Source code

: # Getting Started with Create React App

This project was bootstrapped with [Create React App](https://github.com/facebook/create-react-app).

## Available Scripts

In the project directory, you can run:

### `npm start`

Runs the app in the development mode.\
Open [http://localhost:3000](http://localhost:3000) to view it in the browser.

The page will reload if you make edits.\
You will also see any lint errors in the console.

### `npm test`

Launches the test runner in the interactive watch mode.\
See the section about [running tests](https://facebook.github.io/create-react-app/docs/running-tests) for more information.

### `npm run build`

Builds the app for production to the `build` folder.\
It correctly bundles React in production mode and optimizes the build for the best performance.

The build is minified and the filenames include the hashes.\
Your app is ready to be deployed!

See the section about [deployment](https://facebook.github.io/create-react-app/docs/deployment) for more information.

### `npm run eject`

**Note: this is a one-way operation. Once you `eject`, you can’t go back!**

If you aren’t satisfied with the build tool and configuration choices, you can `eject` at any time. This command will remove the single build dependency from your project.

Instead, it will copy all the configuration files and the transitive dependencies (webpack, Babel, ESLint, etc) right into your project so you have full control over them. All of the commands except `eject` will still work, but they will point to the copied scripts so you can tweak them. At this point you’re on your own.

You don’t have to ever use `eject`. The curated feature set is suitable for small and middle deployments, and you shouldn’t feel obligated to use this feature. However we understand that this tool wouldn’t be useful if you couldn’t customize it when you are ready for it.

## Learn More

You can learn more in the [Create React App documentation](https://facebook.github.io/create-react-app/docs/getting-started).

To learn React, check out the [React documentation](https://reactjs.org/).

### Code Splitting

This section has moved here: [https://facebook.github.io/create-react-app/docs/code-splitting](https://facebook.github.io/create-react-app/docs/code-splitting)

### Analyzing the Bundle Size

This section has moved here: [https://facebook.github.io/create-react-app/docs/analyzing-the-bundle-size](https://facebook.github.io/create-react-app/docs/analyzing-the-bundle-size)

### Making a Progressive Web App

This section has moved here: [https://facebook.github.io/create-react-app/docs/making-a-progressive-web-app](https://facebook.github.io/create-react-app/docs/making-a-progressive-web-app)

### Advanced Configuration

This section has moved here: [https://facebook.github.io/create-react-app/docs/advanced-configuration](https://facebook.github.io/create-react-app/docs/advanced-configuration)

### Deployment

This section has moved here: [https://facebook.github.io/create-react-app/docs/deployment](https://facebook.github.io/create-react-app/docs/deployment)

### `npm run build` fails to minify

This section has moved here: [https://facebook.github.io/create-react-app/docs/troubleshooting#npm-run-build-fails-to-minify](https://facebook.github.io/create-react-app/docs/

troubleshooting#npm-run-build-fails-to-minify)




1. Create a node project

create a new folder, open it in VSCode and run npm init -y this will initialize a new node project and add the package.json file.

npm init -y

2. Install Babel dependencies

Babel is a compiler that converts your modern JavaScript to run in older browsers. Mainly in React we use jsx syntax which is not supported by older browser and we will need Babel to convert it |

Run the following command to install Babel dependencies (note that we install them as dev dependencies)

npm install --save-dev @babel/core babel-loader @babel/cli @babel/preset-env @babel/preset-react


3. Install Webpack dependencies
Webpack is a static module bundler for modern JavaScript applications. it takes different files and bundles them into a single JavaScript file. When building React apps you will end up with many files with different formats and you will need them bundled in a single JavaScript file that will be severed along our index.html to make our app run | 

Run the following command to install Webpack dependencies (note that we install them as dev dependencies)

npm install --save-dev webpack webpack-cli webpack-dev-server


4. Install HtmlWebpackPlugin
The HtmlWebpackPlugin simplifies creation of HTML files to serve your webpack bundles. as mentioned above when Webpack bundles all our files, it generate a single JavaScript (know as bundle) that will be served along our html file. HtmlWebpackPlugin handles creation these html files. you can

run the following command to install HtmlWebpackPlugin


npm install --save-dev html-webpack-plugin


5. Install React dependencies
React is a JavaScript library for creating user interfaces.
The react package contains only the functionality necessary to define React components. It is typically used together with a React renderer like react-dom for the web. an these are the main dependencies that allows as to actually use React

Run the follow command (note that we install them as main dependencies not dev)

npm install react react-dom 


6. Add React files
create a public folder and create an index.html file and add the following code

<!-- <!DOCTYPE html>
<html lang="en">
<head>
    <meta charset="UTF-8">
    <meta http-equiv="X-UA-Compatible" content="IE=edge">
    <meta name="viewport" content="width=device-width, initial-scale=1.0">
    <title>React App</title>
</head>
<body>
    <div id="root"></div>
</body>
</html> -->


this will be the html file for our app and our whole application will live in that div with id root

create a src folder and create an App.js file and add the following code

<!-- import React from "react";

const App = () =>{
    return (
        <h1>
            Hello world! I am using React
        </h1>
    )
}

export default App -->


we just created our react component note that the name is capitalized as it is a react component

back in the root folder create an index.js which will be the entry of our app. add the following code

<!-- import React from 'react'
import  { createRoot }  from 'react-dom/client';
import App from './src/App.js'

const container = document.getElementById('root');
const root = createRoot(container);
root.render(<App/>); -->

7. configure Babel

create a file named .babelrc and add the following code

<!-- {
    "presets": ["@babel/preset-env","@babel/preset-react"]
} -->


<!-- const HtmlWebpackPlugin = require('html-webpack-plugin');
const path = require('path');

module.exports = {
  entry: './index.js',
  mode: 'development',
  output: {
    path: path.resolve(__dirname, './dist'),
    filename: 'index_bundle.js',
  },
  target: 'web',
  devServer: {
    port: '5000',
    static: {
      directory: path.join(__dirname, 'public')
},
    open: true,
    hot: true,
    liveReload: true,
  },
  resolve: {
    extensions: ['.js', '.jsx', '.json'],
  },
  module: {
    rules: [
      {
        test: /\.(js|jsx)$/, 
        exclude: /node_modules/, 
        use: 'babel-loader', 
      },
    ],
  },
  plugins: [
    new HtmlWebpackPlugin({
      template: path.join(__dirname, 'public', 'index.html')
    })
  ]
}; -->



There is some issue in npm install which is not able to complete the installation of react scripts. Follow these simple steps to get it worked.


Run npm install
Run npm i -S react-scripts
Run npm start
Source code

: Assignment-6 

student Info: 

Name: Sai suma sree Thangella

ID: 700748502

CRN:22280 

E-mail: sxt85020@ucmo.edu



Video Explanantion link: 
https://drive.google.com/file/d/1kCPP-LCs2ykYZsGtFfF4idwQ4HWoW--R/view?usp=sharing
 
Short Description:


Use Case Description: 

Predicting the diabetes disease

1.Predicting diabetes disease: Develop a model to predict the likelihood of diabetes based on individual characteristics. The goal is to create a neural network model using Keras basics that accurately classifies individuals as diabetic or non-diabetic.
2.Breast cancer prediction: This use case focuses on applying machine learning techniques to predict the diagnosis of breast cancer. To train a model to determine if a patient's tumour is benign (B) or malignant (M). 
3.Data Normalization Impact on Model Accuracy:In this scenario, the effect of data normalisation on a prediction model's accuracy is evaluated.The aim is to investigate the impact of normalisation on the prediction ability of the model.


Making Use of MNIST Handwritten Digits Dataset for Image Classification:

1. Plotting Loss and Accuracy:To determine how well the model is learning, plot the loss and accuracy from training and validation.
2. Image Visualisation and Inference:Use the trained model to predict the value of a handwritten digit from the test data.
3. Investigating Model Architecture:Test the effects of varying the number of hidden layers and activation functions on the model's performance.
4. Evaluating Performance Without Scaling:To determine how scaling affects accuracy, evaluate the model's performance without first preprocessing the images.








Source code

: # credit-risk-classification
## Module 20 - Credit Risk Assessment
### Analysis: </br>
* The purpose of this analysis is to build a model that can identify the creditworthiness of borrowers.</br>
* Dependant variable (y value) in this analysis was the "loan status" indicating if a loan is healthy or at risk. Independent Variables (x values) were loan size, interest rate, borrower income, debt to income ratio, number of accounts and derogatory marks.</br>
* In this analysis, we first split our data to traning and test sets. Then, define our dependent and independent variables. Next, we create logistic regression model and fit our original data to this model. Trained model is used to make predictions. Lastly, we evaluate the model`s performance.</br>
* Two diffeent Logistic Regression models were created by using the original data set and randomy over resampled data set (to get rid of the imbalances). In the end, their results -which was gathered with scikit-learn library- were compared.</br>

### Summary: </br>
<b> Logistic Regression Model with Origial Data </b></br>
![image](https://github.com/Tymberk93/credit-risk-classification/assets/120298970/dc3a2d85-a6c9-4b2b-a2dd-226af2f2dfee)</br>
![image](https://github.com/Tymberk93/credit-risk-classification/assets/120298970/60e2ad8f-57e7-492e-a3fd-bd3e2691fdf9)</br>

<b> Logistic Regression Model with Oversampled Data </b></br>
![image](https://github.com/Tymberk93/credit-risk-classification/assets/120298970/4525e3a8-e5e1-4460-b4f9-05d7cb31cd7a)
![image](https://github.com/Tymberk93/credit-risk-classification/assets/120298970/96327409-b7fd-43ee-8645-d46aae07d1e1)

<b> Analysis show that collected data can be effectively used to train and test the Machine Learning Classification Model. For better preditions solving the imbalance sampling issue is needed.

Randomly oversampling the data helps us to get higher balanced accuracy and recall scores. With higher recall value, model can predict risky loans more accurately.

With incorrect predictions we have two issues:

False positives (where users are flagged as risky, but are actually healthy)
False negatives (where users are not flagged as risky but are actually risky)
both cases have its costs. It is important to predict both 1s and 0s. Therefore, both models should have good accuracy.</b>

__DESCRIPTION OF THE TASK__
Once you find the line containing "Instead, it will", stop: reproduce exactly that line and every line of the data before it, and nothing else.

__RESULT FOR THIS EXERCISE__
Source code

: # Getting Started with Create React App

This project was bootstrapped with [Create React App](https://github.com/facebook/create-react-app).

## Available Scripts

In the project directory, you can run:

### `npm start`

Runs the app in the development mode.\
Open [http://localhost:3000](http://localhost:3000) to view it in the browser.

The page will reload if you make edits.\
You will also see any lint errors in the console.

### `npm test`

Launches the test runner in the interactive watch mode.\
See the section about [running tests](https://facebook.github.io/create-react-app/docs/running-tests) for more information.

### `npm run build`

Builds the app for production to the `build` folder.\
It correctly bundles React in production mode and optimizes the build for the best performance.

The build is minified and the filenames include the hashes.\
Your app is ready to be deployed!

See the section about [deployment](https://facebook.github.io/create-react-app/docs/deployment) for more information.

### `npm run eject`

**Note: this is a one-way operation. Once you `eject`, you can’t go back!**

If you aren’t satisfied with the build tool and configuration choices, you can `eject` at any time. This command will remove the single build dependency from your project.

Instead, it will copy all the configuration files and the transitive dependencies (webpack, Babel, ESLint, etc) right into your project so you have full control over them. All of the commands except `eject` will still work, but they will point to the copied scripts so you can tweak them. At this point you’re on your own.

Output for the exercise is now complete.